§ Exercise objective
In the data that follows, find the line with "the script tab.</span></span>"; transcribe it, every later line up to the one with "or discard it.</span></span>", and that line as well, exactly and with no others.

'''

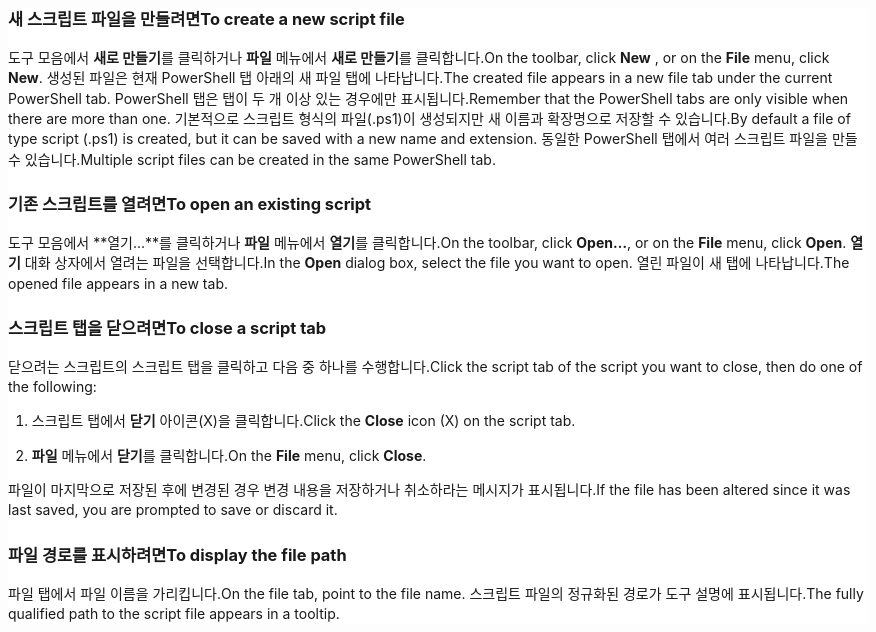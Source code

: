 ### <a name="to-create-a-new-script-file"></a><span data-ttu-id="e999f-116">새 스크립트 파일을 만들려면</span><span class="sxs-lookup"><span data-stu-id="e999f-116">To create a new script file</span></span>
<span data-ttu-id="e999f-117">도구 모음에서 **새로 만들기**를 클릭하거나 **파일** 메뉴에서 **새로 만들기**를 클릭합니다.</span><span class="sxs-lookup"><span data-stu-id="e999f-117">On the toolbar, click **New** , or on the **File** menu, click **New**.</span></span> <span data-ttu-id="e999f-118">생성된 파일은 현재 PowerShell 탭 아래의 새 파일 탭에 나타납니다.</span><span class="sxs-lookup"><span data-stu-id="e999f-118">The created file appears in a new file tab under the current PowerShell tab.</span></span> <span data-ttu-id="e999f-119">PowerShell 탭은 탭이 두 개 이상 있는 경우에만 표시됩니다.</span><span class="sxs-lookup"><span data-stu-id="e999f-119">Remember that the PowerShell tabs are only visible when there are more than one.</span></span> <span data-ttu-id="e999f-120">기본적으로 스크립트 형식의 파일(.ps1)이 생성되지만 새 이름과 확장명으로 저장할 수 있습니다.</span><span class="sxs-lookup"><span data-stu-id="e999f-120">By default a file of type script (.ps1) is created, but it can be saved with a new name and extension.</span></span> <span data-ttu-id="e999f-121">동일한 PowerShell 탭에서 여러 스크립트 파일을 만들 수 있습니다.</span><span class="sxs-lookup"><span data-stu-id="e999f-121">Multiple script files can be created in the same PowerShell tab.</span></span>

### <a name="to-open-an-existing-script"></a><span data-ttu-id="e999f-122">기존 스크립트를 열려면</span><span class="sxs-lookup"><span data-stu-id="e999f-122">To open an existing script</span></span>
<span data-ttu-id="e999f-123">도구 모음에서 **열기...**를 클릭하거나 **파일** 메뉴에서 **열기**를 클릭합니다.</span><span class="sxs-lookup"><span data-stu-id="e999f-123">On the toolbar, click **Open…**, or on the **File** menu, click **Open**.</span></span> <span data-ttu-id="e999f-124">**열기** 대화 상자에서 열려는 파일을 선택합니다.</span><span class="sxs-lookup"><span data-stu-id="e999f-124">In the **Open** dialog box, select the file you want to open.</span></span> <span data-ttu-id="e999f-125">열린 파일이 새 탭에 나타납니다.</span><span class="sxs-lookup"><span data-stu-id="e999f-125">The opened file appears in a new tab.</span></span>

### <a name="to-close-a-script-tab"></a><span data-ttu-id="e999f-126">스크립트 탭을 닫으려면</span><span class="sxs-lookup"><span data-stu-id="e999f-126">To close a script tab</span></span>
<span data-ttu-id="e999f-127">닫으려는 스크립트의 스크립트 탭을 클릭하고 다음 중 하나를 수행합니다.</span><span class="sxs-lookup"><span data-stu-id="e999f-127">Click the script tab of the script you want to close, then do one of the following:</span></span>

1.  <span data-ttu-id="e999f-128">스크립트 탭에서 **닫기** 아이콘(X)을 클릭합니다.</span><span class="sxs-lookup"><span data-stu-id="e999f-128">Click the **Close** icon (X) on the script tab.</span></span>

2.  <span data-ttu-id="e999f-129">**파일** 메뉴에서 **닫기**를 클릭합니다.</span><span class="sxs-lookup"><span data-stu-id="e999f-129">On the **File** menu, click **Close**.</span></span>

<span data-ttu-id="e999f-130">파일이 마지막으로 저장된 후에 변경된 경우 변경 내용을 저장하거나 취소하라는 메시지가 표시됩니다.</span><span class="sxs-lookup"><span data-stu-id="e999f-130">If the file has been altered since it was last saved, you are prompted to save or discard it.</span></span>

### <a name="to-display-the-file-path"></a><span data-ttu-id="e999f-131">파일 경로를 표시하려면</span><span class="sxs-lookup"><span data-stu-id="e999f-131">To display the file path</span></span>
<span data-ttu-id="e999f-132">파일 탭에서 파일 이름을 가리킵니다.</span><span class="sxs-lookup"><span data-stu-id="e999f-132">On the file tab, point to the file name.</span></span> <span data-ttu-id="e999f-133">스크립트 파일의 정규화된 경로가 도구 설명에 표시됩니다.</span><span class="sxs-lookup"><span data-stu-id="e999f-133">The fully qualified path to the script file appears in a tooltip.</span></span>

'''

§ Response to the task
1.  <span data-ttu-id="e999f-128">스크립트 탭에서 **닫기** 아이콘(X)을 클릭합니다.</span><span class="sxs-lookup"><span data-stu-id="e999f-128">Click the **Close** icon (X) on the script tab.</span></span>

2.  <span data-ttu-id="e999f-129">**파일** 메뉴에서 **닫기**를 클릭합니다.</span><span class="sxs-lookup"><span data-stu-id="e999f-129">On the **File** menu, click **Close**.</span></span>

<span data-ttu-id="e999f-130">파일이 마지막으로 저장된 후에 변경된 경우 변경 내용을 저장하거나 취소하라는 메시지가 표시됩니다.</span><span class="sxs-lookup"><span data-stu-id="e999f-130">If the file has been altered since it was last saved, you are prompted to save or discard it.</span></span>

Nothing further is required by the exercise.